<Home>Qualifying Exams><Analysis>Fall 2020 - Problem 10

Fall 2020 - Problem 10

argument principle

Let $K \subseteq \C$ be a compact set of positive area but empty interior and define a function $\func{F}{\C}{\C}$ via

F\p{z} = \iint_K \frac{1}{w - z} \,\diff\mu\p{w},

where $\diff\mu$ denotes (planar) Lebesgue measure on $\C$ .

Prove that $F\p{z}$ is bounded and continuous on $\C$ and analytic on $\C \setminus K$ .
Prove that $\set{F\p{z} \st z \in \C} = \set{F\p{z} \st z \in K}$ .
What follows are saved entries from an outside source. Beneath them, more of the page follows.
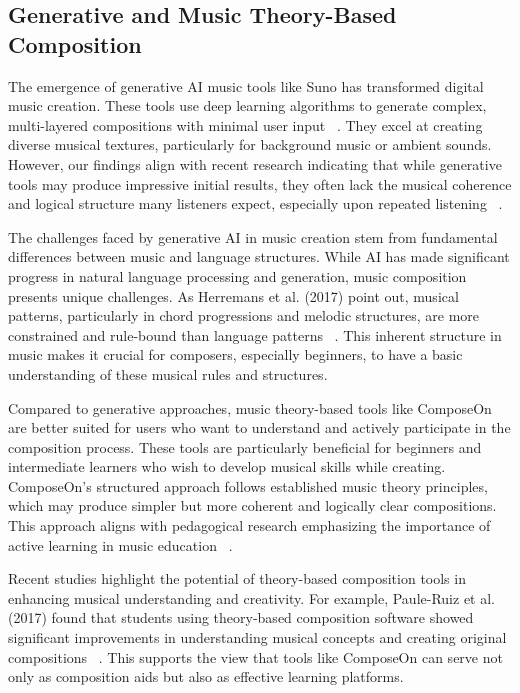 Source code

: \subsection{Generative and Music Theory-Based Composition}

The emergence of generative AI music tools like Suno has transformed digital music creation. These tools use deep learning algorithms to generate complex, multi-layered compositions with minimal user input ~\cite{briot2020deep}. They excel at creating diverse musical textures, particularly for background music or ambient sounds. However, our findings align with recent research indicating that while generative tools may produce impressive initial results, they often lack the musical coherence and logical structure many listeners expect, especially upon repeated listening ~\cite{carnovalini2020computational,r22}.

The challenges faced by generative AI in music creation stem from fundamental differences between music and language structures. While AI has made significant progress in natural language processing and generation, music composition presents unique challenges. As Herremans et al. (2017) point out, musical patterns, particularly in chord progressions and melodic structures, are more constrained and rule-bound than language patterns ~\cite{herremans2017functional,r13}. This inherent structure in music makes it crucial for composers, especially beginners, to have a basic understanding of these musical rules and structures.

Compared to generative approaches, music theory-based tools like ComposeOn are better suited for users who want to understand and actively participate in the composition process. These tools are particularly beneficial for beginners and intermediate learners who wish to develop musical skills while creating. ComposeOn's structured approach follows established music theory principles, which may produce simpler but more coherent and logically clear compositions. This approach aligns with pedagogical research emphasizing the importance of active learning in music education ~\cite{wright2010informal,paule2017music}.

Recent studies highlight the potential of theory-based composition tools in enhancing musical understanding and creativity. For example, Paule-Ruiz et al. (2017) found that students using theory-based composition software showed significant improvements in understanding musical concepts and creating original compositions ~\cite{paule2017music}. This supports the view that tools like ComposeOn can serve not only as composition aids but also as effective learning platforms.


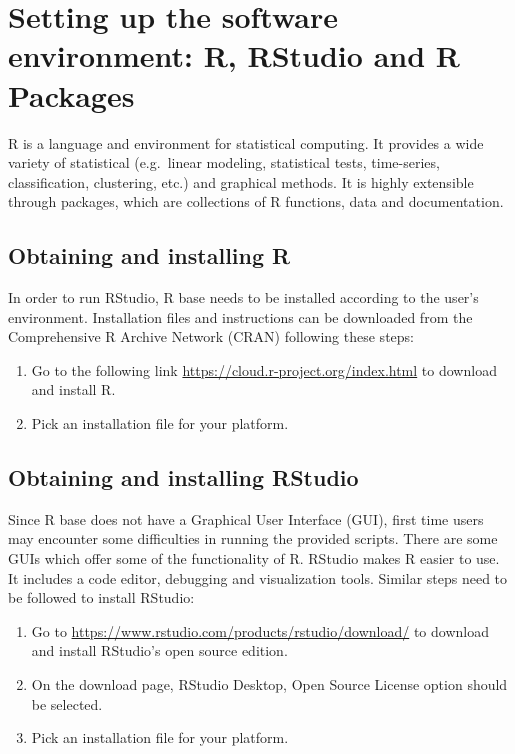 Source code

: \documentclass[
  10pt,
  b5paper,
]{book}
\providecommand{\tightlist}{%
  \setlength{\itemsep}{0pt}\setlength{\parskip}{0pt}}
\begin{document}
\hypertarget{setting-up-the-software-environment-r-rstudio-and-r-packages}{%
\section{Setting up the software environment: R, RStudio and R Packages}\label{setting-up-the-software-environment-r-rstudio-and-r-packages}}

R is a language and environment for statistical computing. It provides a wide variety of statistical (e.g.~linear modeling, statistical tests, time-series, classification, clustering, etc.) and graphical methods. It is highly extensible through packages, which are collections of R functions, data and documentation.

\hypertarget{obtaining-and-installing-r}{%
\subsection{Obtaining and installing R}\label{obtaining-and-installing-r}}

In order to run RStudio, R base needs to be installed according to the user's environment. Installation files and instructions can be downloaded from the Comprehensive R Archive Network (CRAN) following these steps:

\begin{enumerate}
\def\labelenumi{\arabic{enumi}.}
\tightlist
\item
  Go to the following link \url{https://cloud.r-project.org/index.html} to download and install R.
\item
  Pick an installation file for your platform.
\end{enumerate}

\hypertarget{obtaining-and-installing-rstudio}{%
\subsection{Obtaining and installing RStudio}\label{obtaining-and-installing-rstudio}}

Since R base does not have a Graphical User Interface (GUI), first time users may encounter some difficulties in running the provided scripts. There are some GUIs which offer some of the functionality of R. RStudio makes R easier to use. It includes a code editor, debugging and visualization tools. Similar steps need to be followed to install RStudio:

\begin{enumerate}
\def\labelenumi{\arabic{enumi}.}
\tightlist
\item
  Go to \url{https://www.rstudio.com/products/rstudio/download/} to download and install RStudio's open source edition.
\item
  On the download page, RStudio Desktop, Open Source License option should be selected.
\item
  Pick an installation file for your platform.
\end{enumerate}
\end{document}
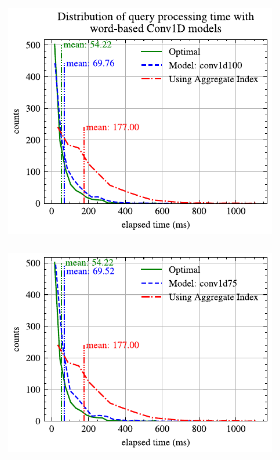 \begin{figure}[!h]
	\centering
	\begin{subfigure}{0.45\textwidth}
		\begin{subfigure}{\textwidth}
			\centering
			\includegraphics[]{my/graphics/perf_dist_conv1d100_B.pdf}
		\end{subfigure}
		\vfill
		\begin{subfigure}{\textwidth}
			\centering
			\includegraphics[]{my/graphics/perf_dist_conv1d75_B.pdf}
		\end{subfigure}
		\vfill
		\begin{subfigure}{\textwidth}
			\centering

\end{subfigure}
\end{subfigure}
\end{figure}
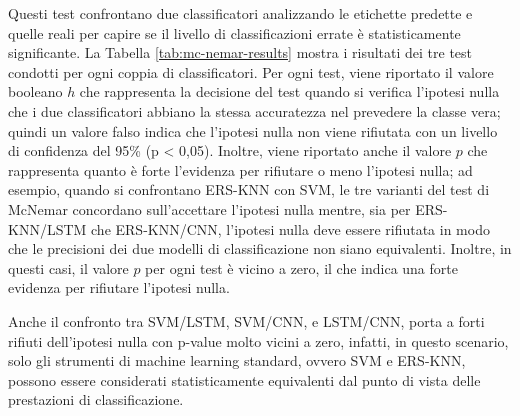 Questi test confrontano due classificatori analizzando le etichette predette e quelle reali per capire se il livello di classificazioni errate è statisticamente significante. La Tabella \ref{tab:mc-nemar-results} mostra i risultati dei tre test condotti per ogni coppia di classificatori.
Per ogni test, viene riportato il valore booleano $h$ che rappresenta la decisione del test quando si verifica l'ipotesi nulla che i due classificatori abbiano la stessa accuratezza nel prevedere la classe vera; quindi un valore falso indica che l'ipotesi nulla non viene rifiutata con un livello di confidenza del 95\% (p < 0,05).
Inoltre, viene riportato anche il valore $p$ che rappresenta quanto è forte l'evidenza per rifiutare o meno l'ipotesi nulla; ad esempio, quando si confrontano ERS-KNN con SVM, le tre varianti del test di McNemar concordano sull'accettare l'ipotesi nulla mentre, sia per ERS-KNN/LSTM che ERS-KNN/CNN, l'ipotesi nulla deve essere rifiutata in modo che le precisioni dei due modelli di classificazione non siano equivalenti. Inoltre, in questi casi, il valore $p$ per ogni test è vicino a zero, il che indica una forte evidenza per rifiutare l'ipotesi nulla.

Anche il confronto tra SVM/LSTM, SVM/CNN, e LSTM/CNN, porta a forti rifiuti dell'ipotesi nulla con p-value molto vicini a zero, infatti, in questo scenario, solo gli strumenti di machine learning standard, ovvero SVM e ERS-KNN, possono essere considerati statisticamente equivalenti dal punto di vista delle prestazioni di classificazione.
Hint: If $a \in F\p{\C} \setminus F\p{K}$ and $F^{-1}\p{\set{a}} = \set{z_1, \ldots, z_n} \subseteq \C \setminus K$ , then the argument principle can be applied to $G\p{z} = \frac{F\p{z} - a}{\prod_j \p{z - z_j}}$ to get a contradiction.

Solution.

Because $K$ is compact, there exists $R > 0$ such that $K \subseteq B\p{0, R}$ . Thus,
$\begin{aligned} \abs{F\p{z}} &\leq \iint_{B\p{0,R}} \frac{1}{\abs{w - z}} \,\diff\mu\p{w} \\ &= \iint_{B\p{-z,R}} \frac{1}{\abs{w}} \,\diff\mu\p{w} && \p{w \mapsto w - z} \\ &\leq \iint_{B\p{0,R}} \frac{1}{\abs{w}} \,\diff\mu\p{w} \\ &< \infty, \end{aligned}$
so $F$ is bounded. For continuity, let $z, z' \in \C$ and observe
$\abs{F\p{z} - F\p{z'}} \leq \iint_{B\p{0,R}} \abs{\frac{1}{z - w} - \frac{1}{z' - w}} \,\diff\mu\p{w}.$
Since the integrand is $L^1_{\mathrm{loc}}$ by the triangle inequality, we may apply dominated convergence and send $z \to z'$ . Next, observe that for $z_0 \in \C \setminus K$ , we have $\delta = d\p{z_0, K} > 0$ , so it $\abs{z - z_0} \leq \frac{\delta}{2}$ , we get
$F\p{z} = \iint_K \frac{1}{w - z} \,\diff\mu\p{w} = \iint_K \frac{1}{w - z_0} \sum_{n=0}^\infty \p{\frac{z - z_0}{w - z_0}}^n \,\diff\mu\p{w},$
and this converges uniformly by the Weierstrass M-test, as
$\abs{\frac{z - z_0}{w - z_0}} \leq \frac{\delta/2}{\delta} = \frac{1}{2}.$
Thus,
$F\p{z} = \sum_{n=0}^\infty \p{\iint_K \frac{1}{\p{w - z_0}^{n+1}} \,\diff\mu\p{w}} \p{z - z_0}^n$
for $z \in B\p{z_0, \frac{\delta}{2}}$ , so $F$ is analytic.
We follow the hint (where we count the $z_k \in \C$ with multiplicity) and let
$G\p{z} = \frac{F\p{z} - a}{\prod_{j=1}^n \p{z - z_j}}.$
There are only finitely many of these, or else they must accumulate to some $z_0$ . By assumption and continuity of $F$ , we have $z_0 \in \C \setminus K$ , which implies that $F$ is identically $a$ , which is impossible.

Since $F$ is bounded, it follows that if $n \neq 0$ , then $G\p{\infty} = 0$ . By construction, we also have $G\p{z} \neq 0$ for $z \in \C$ , so $G\p{z} = e^{H\p{z}}$ for some $H$ holomorphic in $\C \setminus K$ and continuous on $\C$ . Since $G\p{\infty} = 0$ , we see that $\widetilde{G}\p{z} = G\p{1/z} = e^{\widetilde{H}\p{z}}$ is holomorphic near $0$ with $G\p{0} = 0$ . By the argument principle, for $\delta > 0$ small enough, we get
$1 \leq \frac{1}{2\pi i} \int_{\partial B\p{0,\delta}} \frac{\widetilde{G}'\p{z}}{\widetilde{G}\p{z}} \,\diff{z} = \frac{1}{2\pi i} \int_{\partial B\p{0,\delta}} \widetilde{H}'\p{z} \,\diff{z} = 0,$
which is impossible. Hence, $F\p{z} \neq a$ for $z \in \C \setminus K$ to begin with.